Robert Eugene "Bud" Foster Jr. (born July 28, 1959) is a retired American college football coach and former player. He currently serves as a Special Assistant to Athletics Director Whit Babcock. Following the 2006 season, he received the Frank Broyles Award, which is annually given to the top assistant coach in college football. Foster's 2005 and 2006 Hokie defenses led the nation in total defense. Foster is regarded as one of the best defensive coordinators in college football. On August 1, 2019, Foster announced he was retiring at the end of the 2019 season.

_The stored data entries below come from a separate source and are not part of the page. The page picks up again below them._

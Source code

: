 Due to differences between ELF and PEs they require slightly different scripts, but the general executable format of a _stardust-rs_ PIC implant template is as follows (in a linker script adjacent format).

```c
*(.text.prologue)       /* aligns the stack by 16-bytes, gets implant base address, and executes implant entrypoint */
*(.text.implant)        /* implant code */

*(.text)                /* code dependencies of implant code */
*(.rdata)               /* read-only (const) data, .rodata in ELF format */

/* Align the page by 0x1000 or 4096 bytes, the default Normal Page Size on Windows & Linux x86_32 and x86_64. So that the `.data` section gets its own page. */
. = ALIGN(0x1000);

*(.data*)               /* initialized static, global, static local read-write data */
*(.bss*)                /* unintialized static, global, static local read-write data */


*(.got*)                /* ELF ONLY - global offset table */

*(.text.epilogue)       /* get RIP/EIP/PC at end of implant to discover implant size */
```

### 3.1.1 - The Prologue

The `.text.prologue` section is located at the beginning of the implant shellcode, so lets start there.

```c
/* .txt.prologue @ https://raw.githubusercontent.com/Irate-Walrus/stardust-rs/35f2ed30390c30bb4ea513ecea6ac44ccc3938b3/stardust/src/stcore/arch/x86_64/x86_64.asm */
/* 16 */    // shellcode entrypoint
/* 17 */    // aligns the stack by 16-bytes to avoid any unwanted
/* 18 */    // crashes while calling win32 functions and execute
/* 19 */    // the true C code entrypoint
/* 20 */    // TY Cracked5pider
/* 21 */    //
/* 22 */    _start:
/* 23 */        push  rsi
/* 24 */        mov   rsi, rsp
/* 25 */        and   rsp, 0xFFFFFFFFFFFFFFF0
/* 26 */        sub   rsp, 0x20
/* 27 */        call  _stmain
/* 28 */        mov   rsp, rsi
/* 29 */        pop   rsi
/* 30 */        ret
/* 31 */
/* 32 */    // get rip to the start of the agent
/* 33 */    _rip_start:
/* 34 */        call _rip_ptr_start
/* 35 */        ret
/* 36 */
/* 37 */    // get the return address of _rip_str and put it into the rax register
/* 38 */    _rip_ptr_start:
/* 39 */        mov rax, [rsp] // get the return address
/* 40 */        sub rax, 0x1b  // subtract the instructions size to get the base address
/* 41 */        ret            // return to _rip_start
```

Since taking on his first coaching position at Virginia Tech in 1987, Foster coached over 50 players that were drafted in the NFL including first-round draft picks DeAngelo Hall, Kyle Fuller, Tremaine Edmunds and Terrell Edmunds; Pro Bowlers Hall, Brandon Flowers and Kam Chancellor and Super Bowl champions Chancellor, Roger Brown, Tyronne Drakeford, Cornell Brown, Pierson Prioleau and Kendall Fuller. Foster also coached former All-Americans John Engelberger, Anthony Midget, Corey Moore, Ben Taylor, Ronyell Whitaker, David Pugh, Willie Pile, Darryl Tapp, Jimmy Williams and Xavier Adibi.

Playing career
Foster went to high school in Nokomis, Illinois.  A 1981 graduate of Murray State University, Foster played strong safety and outside linebacker for the Murray State Racers from 1977 to 1980.

Coaching career

Murray State
Foster began his coaching career as a graduate assistant at Murray State in 1981, Frank Beamer's first season as the head coach.  After two years as a graduate assistant, Foster was elevated to a full-time staff position. He coached outside linebackers for three seasons before taking over the inside linebackers as well in 1986. He also served as the Racers' recruiting coordinator and worked with special teams.

Virginia Tech
Foster moved with head coach Beamer to Virginia Tech in 1987 and became the inside linebackers coach.  He then coached the outside linebackers for the next five seasons. Foster assumed responsibility for both sets of linebackers prior to the 1993 season and also took over special-teams coaching that year. The following year, he coached the inside linebackers and special teams. Foster assumed the position of co-defensive coordinator in 1995 and took over as the sole defensive coordinator in 1996.

After helping Tech to the national championship game (Sugar Bowl) in 1999, Foster was recognized as the 2000 American Football Coaches Association Defensive Coordinator of the Year. Tech's 1999 defensive unit led Division I-A in scoring defense and ranked third in both total and rushing defense.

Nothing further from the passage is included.